Include wwwroot from a library project?

I'm working on a project structure with multiple projects serving the same set of static files.
At start each project will server both the static files and the API services but later on I plan to separate some of them into multiple projects.
ProjectA will server both static files and API
ProjectB1 will only serve the same static files as in ProjectA
ProjectB2 will only serve the API
In a classic VS library you can have files marked as content. These will be included in the build output of any project that references that library.
I tried to make a project ProjectStatic containing the static files and reference it from both ProjectA and ProjectB1 but none of the files in ProjectStatic are included in the output of ProjectA nor ProjectB1.
Can this be done using project.json?
You can use the UseStaticFiles call with a EmbeddedFileProvider. It's part of the rc1-final package, as you can see here.
Just for future readers:
app.UseStaticFiles(new StaticFileOptions {
FileProvider = new EmbeddedFileProvider(
assembly: Assembly.Load(new AssemblyName("OpenIddict.Assets")),
baseNamespace: "OpenIddict.Assets")
});
OpenIddict.Assets is the assembly/project name that contains the static resources.
Update:
After digging a bit through the source and finding the right repository, there is also a PhysicalFileProvider you may be able to use instead of packing it into the assembly and point to an arbitrary folder on the file system.

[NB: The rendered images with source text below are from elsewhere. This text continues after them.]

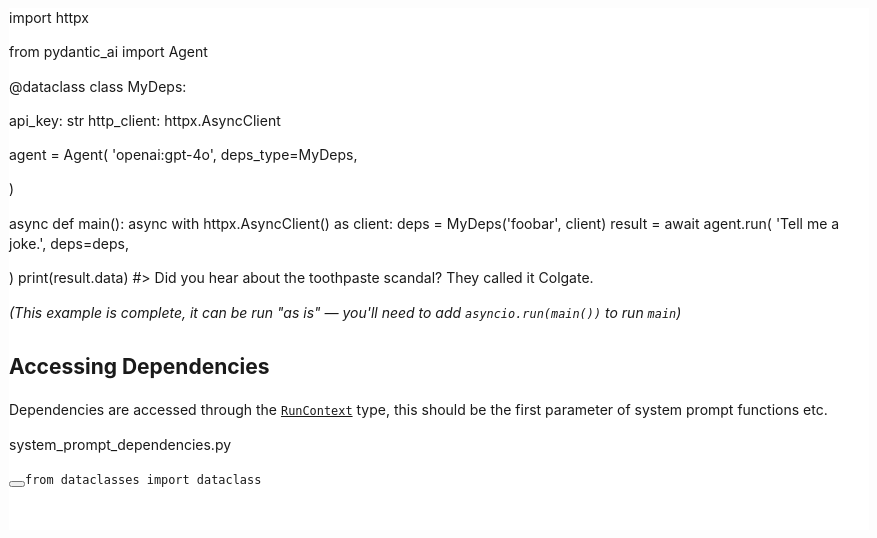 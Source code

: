 
<span class="kn">import</span><span class="w"> </span><span class="nn">httpx</span>

<span class="kn">from</span><span class="w"> </span><span class="nn">pydantic_ai</span><span class="w"> </span><span class="kn">import</span> <span class="n">Agent</span>


<span class="nd">@dataclass</span>
<span class="k">class</span><span class="w"> </span><span class="nc">MyDeps</span><span class="p">:</span>  <span class="c1"><aside class="md-annotation" tabindex="0" style="--md-tooltip-x: 150px; --md-tooltip-y: 172px; --md-tooltip-0: -16px;"><a href="#__code_0_annotation_1" class="md-annotation__index" tabindex="-1"><span data-md-annotation-id="1"></span></a></aside></span>
    <span class="n">api_key</span><span class="p">:</span> <span class="nb">str</span>
    <span class="n">http_client</span><span class="p">:</span> <span class="n">httpx</span><span class="o">.</span><span class="n">AsyncClient</span>


<span class="n">agent</span> <span class="o">=</span> <span class="n">Agent</span><span class="p">(</span>
    <span class="s1">'openai:gpt-4o'</span><span class="p">,</span>
    <span class="n">deps_type</span><span class="o">=</span><span class="n">MyDeps</span><span class="p">,</span>  <span class="c1"><aside class="md-annotation" tabindex="0" style="--md-tooltip-x: 216px; --md-tooltip-y: 306px; --md-tooltip-0: -16px;"><a href="#__code_0_annotation_2" class="md-annotation__index" tabindex="-1"><span data-md-annotation-id="2"></span></a></aside></span>
<span class="p">)</span>


<span class="k">async</span> <span class="k">def</span><span class="w"> </span><span class="nf">main</span><span class="p">():</span>
    <span class="k">async</span> <span class="k">with</span> <span class="n">httpx</span><span class="o">.</span><span class="n">AsyncClient</span><span class="p">()</span> <span class="k">as</span> <span class="n">client</span><span class="p">:</span>
        <span class="n">deps</span> <span class="o">=</span> <span class="n">MyDeps</span><span class="p">(</span><span class="s1">'foobar'</span><span class="p">,</span> <span class="n">client</span><span class="p">)</span>
        <span class="n">result</span> <span class="o">=</span> <span class="k">await</span> <span class="n">agent</span><span class="o">.</span><span class="n">run</span><span class="p">(</span>
            <span class="s1">'Tell me a joke.'</span><span class="p">,</span>
            <span class="n">deps</span><span class="o">=</span><span class="n">deps</span><span class="p">,</span>  <span class="c1"><aside class="md-annotation" tabindex="0" style="--md-tooltip-x: 224px; --md-tooltip-y: 477px; --md-tooltip-0: -16px;"><a href="#__code_0_annotation_3" class="md-annotation__index" tabindex="-1"><span data-md-annotation-id="3"></span></a></aside></span>
        <span class="p">)</span>
        <span class="nb">print</span><span class="p">(</span><span class="n">result</span><span class="o">.</span><span class="n">data</span><span class="p">)</span>
        <span class="c1">#&gt; Did you hear about the toothpaste scandal? They called it Colgate.</span>
</code></pre></div>
<ol hidden="">
<li></li>
<li></li>
<li></li>
</ol>
<p><em>(This example is complete, it can be run "as is" — you'll need to add <code>asyncio.run(main())</code> to run <code>main</code>)</em></p>
<h2 id="accessing-dependencies">Accessing Dependencies</h2>
<p>Dependencies are accessed through the <a class="autorefs autorefs-internal" href="../api/tools/#pydantic_ai.tools.RunContext"><code>RunContext</code></a> type, this should be the first parameter of system prompt functions etc.</p>
<div class="language-python highlight"><span class="filename">system_prompt_dependencies.py</span><pre id="__code_1"><span></span><button class="md-clipboard md-icon" title="Copy to clipboard" data-clipboard-target="#__code_1 > code"></button><code><span class="kn">from</span><span class="w"> </span><span class="nn">dataclasses</span><span class="w"> </span><span class="kn">import</span> <span class="n">dataclass</span>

app.UseStaticFiles(new StaticFileOptions {
FileProvider = new PhysicalFileProvider("/path/to/shared/staticfiles")
});
Update 2:
Just for the sake of completeness, there is also a CompositeFileProvider which you could use to have multiple IFileProviders to create some kind of virtual file system structure, i.e. if the file is not found in the PhysicalFileProvider given location, load it from an EmbeddedFileProvider.